All things excellent are as difficult as they are rare.


11 October 2011

Flip, Flip, Flip

For the third time in just a few weeks, Joanne's got a post up about "Flipping". (The previous entries are here and here, with my initial reaction to this in the comments here.)

The upshot seems to be something like this:
The model—in which teachers introduce lectures online for students to access at home and then use class time for group practice and projects normally relegated to homework—is not unique to Khan Academy, however. Advocates of the approach say it allows students to work through meat-and-potatoes background on their own, giving teachers more time to go in depth through discussions, projects and other activities in class.

Critics, though, argue the model is too reliant on online materials and will prove difficult to use in schools without major technology infrastructure.

I was thinking about this some more this morning, and there was something nagging at the back of my head. I couldn't quite figure out what it was -- but this "flipping" thing seemed awfully familiar for some reason. I was getting an intense sensation of deja vu.

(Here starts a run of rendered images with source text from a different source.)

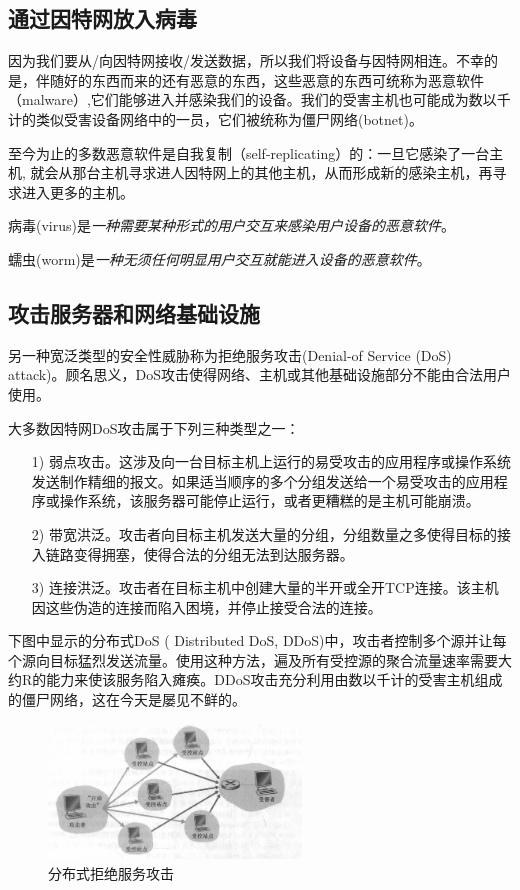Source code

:\subsection{通过因特网放入病毒}

    因为我们要从/向因特网接收/发送数据，所以我们将设备与因特网相连。不幸的是，伴随好的东西而来的还有恶意的东西，这些恶意的东西可统称为恶意软件（malware）,它们能够进入并感染我们的设备。我们的受害主机也可能成为数以千计的类似受害设备网络中的一员，它们被统称为僵尸网络(botnet)。

    至今为止的多数恶意软件是自我复制（self-replicating）的：一旦它感染了一台主机, 就会从那台主机寻求进人因特网上的其他主机，从而形成新的感染主机，再寻求进入更多的主机。

    病毒(virus)是\emph{一种需要某种形式的用户交互来感染用户设备的恶意软件}。

    蠕虫(worm)是\emph{一种无须任何明显用户交互就能进入设备的恶意软件}。

\subsection{攻击服务器和网络基础设施}

    另一种宽泛类型的安全性威胁称为拒绝服务攻击(Denial-of Service (DoS) attack)。顾名思义，DoS攻击使得网络、主机或其他基础设施部分不能由合法用户使用。

    大多数因特网DoS攻击属于下列三种类型之一：

\begin{itemize}
    \item [1)] 弱点攻击。这涉及向一台目标主机上运行的易受攻击的应用程序或操作系统发送制作精细的报文。如果适当顺序的多个分组发送给一个易受攻击的应用程序或操作系统，该服务器可能停止运行，或者更糟糕的是主机可能崩溃。
    \item [2)] 带宽洪泛。攻击者向目标主机发送大量的分组，分组数量之多使得目标的接入链路变得拥塞，使得合法的分组无法到达服务器。
    \item [3)] 连接洪泛。攻击者在目标主机中创建大量的半开或全开TCP连接。该主机因这些伪造的连接而陷入困境，并停止接受合法的连接。
\end{itemize}

    下图中显示的分布式DoS ( Distributed DoS, DDoS)中，攻击者控制多个源并让每个源向目标猛烈发送流量。使用这种方法，遍及所有受控源的聚合流量速率需要大约R的能力来使该服务陷入瘫痪。DDoS攻击充分利用由数以千计的受害主机组成的僵尸网络，这在今天是屡见不鲜的。

\begin{figure}[!htbp]
    \centering
    \includegraphics[width=0.6\textwidth]{image/chapter01/分布式拒绝服务攻击DDOS.png}
    \caption{分布式拒绝服务攻击}
\end{figure}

Then it hit me: books. The "video lecture" is absolutely NOTHING more than an animated, talking textbook. That alone might make it superior to the textbook, mind you -- and it might save some trees in the process. But my purpose in this post is not to debate the relative merits of books and video. Rather, I want to make a point about this "flipping" stuff.

Flipping is a return to the traditional method of instruction: student goes home, student reads book, student comes in and grapples with the material with teacher support.

What changed in the interim, what makes flipping seem like it's something new, is that students who aren't in honors classes often aren't actually expected to read anything: instruction, practice, and assessment all takes place in class. Based purely on anecdote and conversation, the practice is, I take it, supposed to help "level" the academic playing field by not giving any curricular advantages to those who don't have the resources/time/support to do extensive homework in their somewhat dysfunctional home environments.

But if that's the case -- if that's why we don't just give the student a book and say "READ" -- then how do we imagine that the student is going to sit through the video lecture?

It seems like we're returning to the old ways because the old ways worked, but we're going to find, I think, that the old ways don't work for everyone.

My only slightly-tongue-in-cheek prediction: six to seven years out, educators will abandon "flipping" and will have students watch videos on their own in class, with the teacher providing (1) custodial supervision; and (2) academic support in the limited time available.